Cynthia Davis is always in motion…she’s busy making things beautiful, and making beautiful things, she’s helping other people, she’s learning plant-based cooking and baking, she’s volunteering her time and her talents. So it can be hard to actually find some time to sit down and talk with her. I was lucky enough to do so recently at the Source Coffeehouse (if you’re in the area, it’s an excellent place for a relaxing beverage, and also has a Little Free Library to peruse). Here’s what we talked about.
Courtesy of Cynthia Davis
A Q&A with Cynthia Davis
Date: December 17, 2018
Occupation: decorative artist, founder of Our Woven Community
Hometown: Fairfield, Connecticut
Current town: Fairfield, Connecticut
Thanks for taking the time to meet with me and answer some questions, I really appreciate it. Can you tell me a little bit about Our Woven Community?
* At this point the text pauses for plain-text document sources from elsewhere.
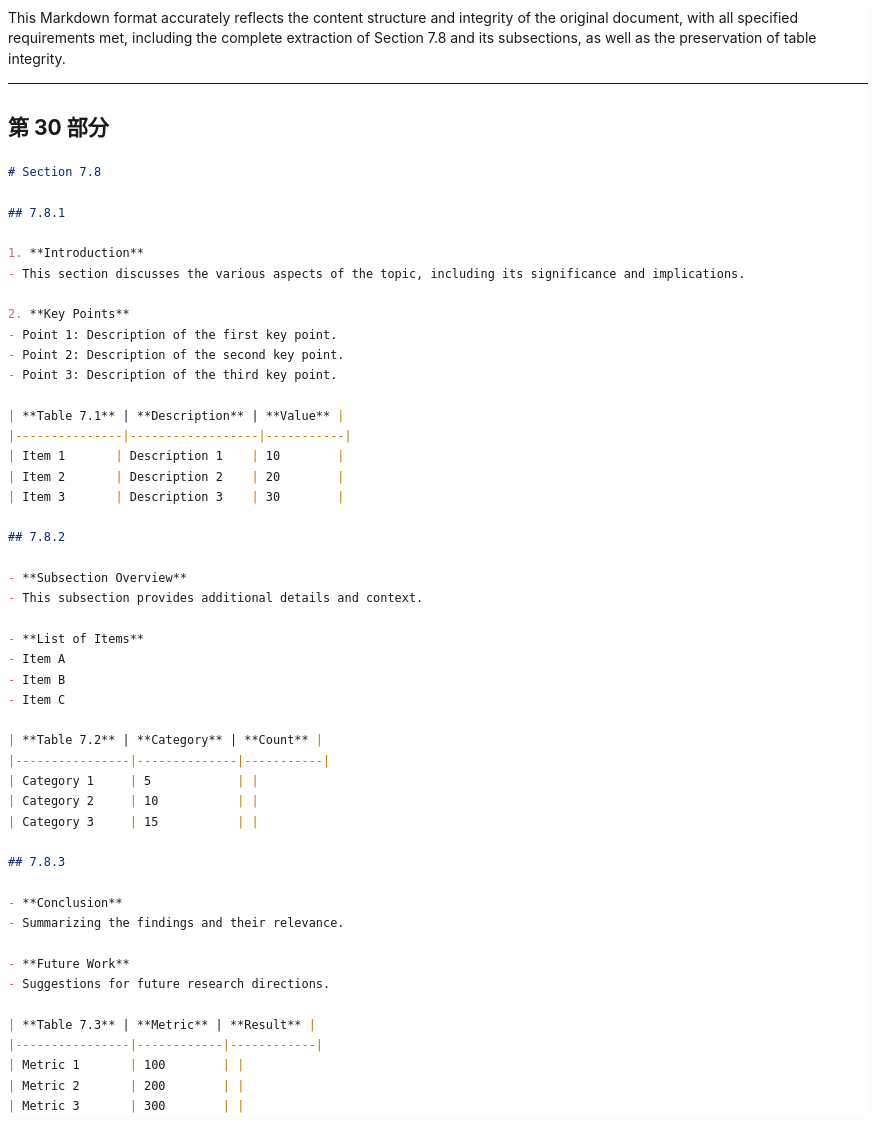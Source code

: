 This Markdown format accurately reflects the content structure and integrity of the original document, with all specified requirements met, including the complete extraction of Section 7.8 and its subsections, as well as the preservation of table integrity.

---

## 第 30 部分

```markdown
# Section 7.8

## 7.8.1

1. **Introduction**
- This section discusses the various aspects of the topic, including its significance and implications.

2. **Key Points**
- Point 1: Description of the first key point.
- Point 2: Description of the second key point.
- Point 3: Description of the third key point.

| **Table 7.1** | **Description** | **Value** |
|---------------|------------------|-----------|
| Item 1       | Description 1    | 10        |
| Item 2       | Description 2    | 20        |
| Item 3       | Description 3    | 30        |

## 7.8.2

- **Subsection Overview**
- This subsection provides additional details and context.

- **List of Items**
- Item A
- Item B
- Item C

| **Table 7.2** | **Category** | **Count** |
|----------------|--------------|-----------|
| Category 1     | 5            | |
| Category 2     | 10           | |
| Category 3     | 15           | |

## 7.8.3

- **Conclusion**
- Summarizing the findings and their relevance.

- **Future Work**
- Suggestions for future research directions.

| **Table 7.3** | **Metric** | **Result** |
|----------------|------------|------------|
| Metric 1       | 100        | |
| Metric 2       | 200        | |
| Metric 3       | 300        | |
```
What’s your “elevator pitch”?
It’s a program that helps refugee women to become more integrated into the community, through teaching them a craft and skill which enables them to sell products that earn them a supplemental income and helps them to be more financially self-sufficient.
And this is a program you founded?
Yes, I did, and over time my role has changed. It began in 2014-2015 as a pilot program I was developing with refugees for my Masters Degree and was in conjunction with the International Institute of Connecticut (now called Connecticut Institute for Refugees and Immigrants, or CIRI). We partnered with the Burroughs Center, which had the space and the capacity to bring in volunteers. Burroughs eventually took it over, in 2016, with a program manager, space, systems, sewing machines. It’s still connected to CIRI, as most of the participants come through CIRI whose mission is also to help refugees become self-sufficient.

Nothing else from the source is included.